When I hear your name,
I see yellow, blues but mostly
Yellow, not the artificial kind but
The one that charms,
That ladies wear, that dashes through the sky
When the crickets come out,
That splays across prickling cornfields
Like a carpet flush across the arid plain.

I close my eyes on tired days
And I see you,
Standing in front of a canvas like a
Jockey stands before an
Unbroken mare, you have your sleeves rolled up and
Straw hat pulled low, firmly gripping brush and
Slashing, twisting and pulling on the taut fabric                                                    
With your unharbored insanity, pellets of paint staining
Your freckled arms, your nose,
The air thick with the yellow fumes of your
Feverish lust.

What was inside of your
Soul, Vincent –
Was it fire or
Ice?
Both can burn, you know
Both can sear the flesh from bone and crumbling marrow –
Turn fractured glass into a mirage of the human heart.

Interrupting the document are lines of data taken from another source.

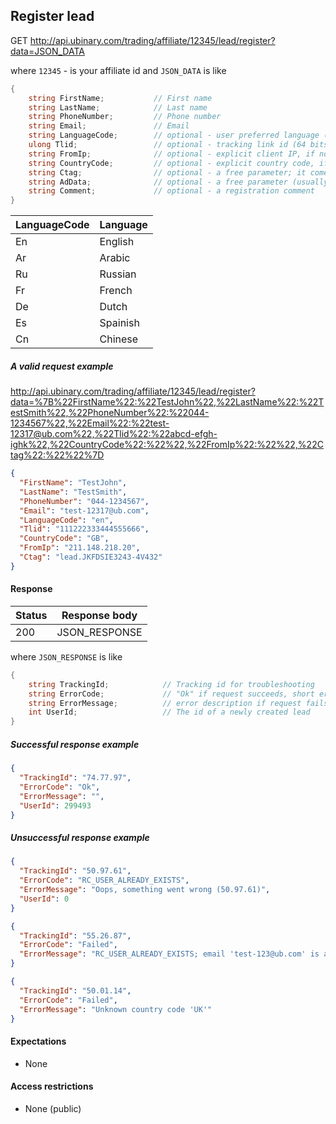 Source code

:﻿## Register lead

GET http://api.ubinary.com/trading/affiliate/12345/lead/register?data=JSON_DATA

where `12345` - is your affiliate id and `JSON_DATA` is like

```C#
{
    string FirstName;           // First name
    string LastName;            // Last name
    string PhoneNumber;         // Phone number
    string Email;               // Email
    string LanguageCode;        // optional - user preferred language (see details below)
    ulong Tlid;                 // optional - tracking link id (64 bits)
    string FromIp;              // optional - explicit client IP, if not specified IP is taken from request
    string CountryCode;         // optional - explicit country code, if not specified country is based on IP
    string Ctag;                // optional - a free parameter; it comes back in report API
    string AdData;              // optional - a free parameter (usually information about a campaign)
	string Comment;				// optional - a registration comment
}
```

LanguageCode | Language
-------------|--------------
En           | English
Ar           | Arabic
Ru           | Russian
Fr           | French
De           | Dutch
Es           | Spainish
Cn           | Chinese


##### A valid request example

http://api.ubinary.com/trading/affiliate/12345/lead/register?data=%7B%22FirstName%22:%22TestJohn%22,%22LastName%22:%22TestSmith%22,%22PhoneNumber%22:%22044-1234567%22,%22Email%22:%22test-12317@ub.com%22,%22Tlid%22:%22abcd-efgh-ighk%22,%22CountryCode%22:%22%22,%22FromIp%22:%22%22,%22Ctag%22:%22%22%7D

```json
{
  "FirstName": "TestJohn",
  "LastName": "TestSmith",
  "PhoneNumber": "044-1234567",
  "Email": "test-12317@ub.com",
  "LanguageCode": "en",
  "Tlid": "111222333444555666",
  "CountryCode": "GB",
  "FromIp": "211.148.218.20",
  "Ctag": "lead.JKFDSIE3243-4V432"
}
```

#### Response

Status | Response body
-------|--------------
200    | JSON_RESPONSE

where `JSON_RESPONSE` is like

```C#
{
    string TrackingId;            // Tracking id for troubleshooting
    string ErrorCode;             // "Ok" if request succeeds, short error code if request fails
    string ErrorMessage;          // error description if request fails
    int UserId;                   // The id of a newly created lead
}
```

##### Successful response example

```json
{
  "TrackingId": "74.77.97",
  "ErrorCode": "Ok",
  "ErrorMessage": "",
  "UserId": 299493
}
```


##### Unsuccessful response example

```json
{
  "TrackingId": "50.97.61",
  "ErrorCode": "RC_USER_ALREADY_EXISTS",
  "ErrorMessage": "Oops, something went wrong (50.97.61)",
  "UserId": 0
}
```

```json
{
  "TrackingId": "55.26.87",
  "ErrorCode": "Failed",
  "ErrorMessage": "RC_USER_ALREADY_EXISTS; email 'test-123@ub.com' is already exist"
}
```

```json
{
  "TrackingId": "50.01.14",
  "ErrorCode": "Failed",
  "ErrorMessage": "Unknown country code 'UK'"
}
```


#### Expectations
- None

#### Access restrictions
- None (public)
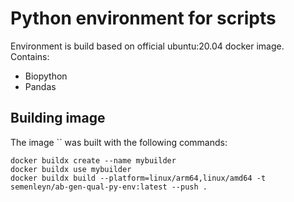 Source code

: # Python environment for scripts

Environment is build based on official ubuntu:20.04 docker image.
Contains:

- Biopython
- Pandas

## Building image

The image `` was built with the following commands:

```
docker buildx create --name mybuilder
docker buildx use mybuilder
docker buildx build --platform=linux/arm64,linux/amd64 -t semenleyn/ab-gen-qual-py-env:latest --push .
```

What was it like, Vincent,
To not know the slopes, the crooked angles
Of your own body and soul,
To be attacked by a sharp-toothed monster nestled
Deep inside your heart –
Was it frightening, when
It ate you?
Did you feel its gnashing teeth, its caustic breath,
Tearing your limbs into some contorted dance
At the mercy of a satanic puppet-master
With all the leisure in the world?

What were you thinking, Vincent,
When you pressed the silver blade to your ear –
Were your hands shaking, were they sweating?
Did you scream, thrash about like a fish slick from
A crescent fall of crimson river-water,
Or did you stare, uninterested, as you worked your way
Around the pink, exposed flesh, the mutilated cartilage,
Hands steady, with all the precision in the world?
A human is not a canvas, Vincent.
He cannot be molded, altered, changed to fit a purpose.
You forgot – temporarily, dear – that your
Skill lies in brushes and pots,
Not sculpture.

You know, Vincent,
Someone once said to me that
Good artists are quite like teacups,
Fine-boned china men with the fragility of roses –
And God, dressed in his Sunday-morning kimono
Eating a piece of burnt buttered toast –
He is the tea-maker.

Now us, the normal, the average –
We get half a cup, rarely more –
A fine Grey Earl or strong Japanese herb, if you prefer,
We are born with the influx of hot liquid into our bowels,
The dunking of
Tea leaves on our rims,
Souls sloshing around in the
Confines of our porcelain rib-cages.

Our lives are measured in sips between bites of toast
And the Sunday paper –
Life rises in the form of white steam,
We disappear between God’s lips,
Drained and gone.

Now good artists, now they are of an
Entirely different kind –
God is thirsting for caffeine, for a buzz
He pours some tea, then more, then more
Tea and soul and blood mix and spill in a fiery carnage
A kaleidoscopic outrage
Liquid splashes down the sides of these fragile glasses
Overflowing onto saucers, and embroidered dollies.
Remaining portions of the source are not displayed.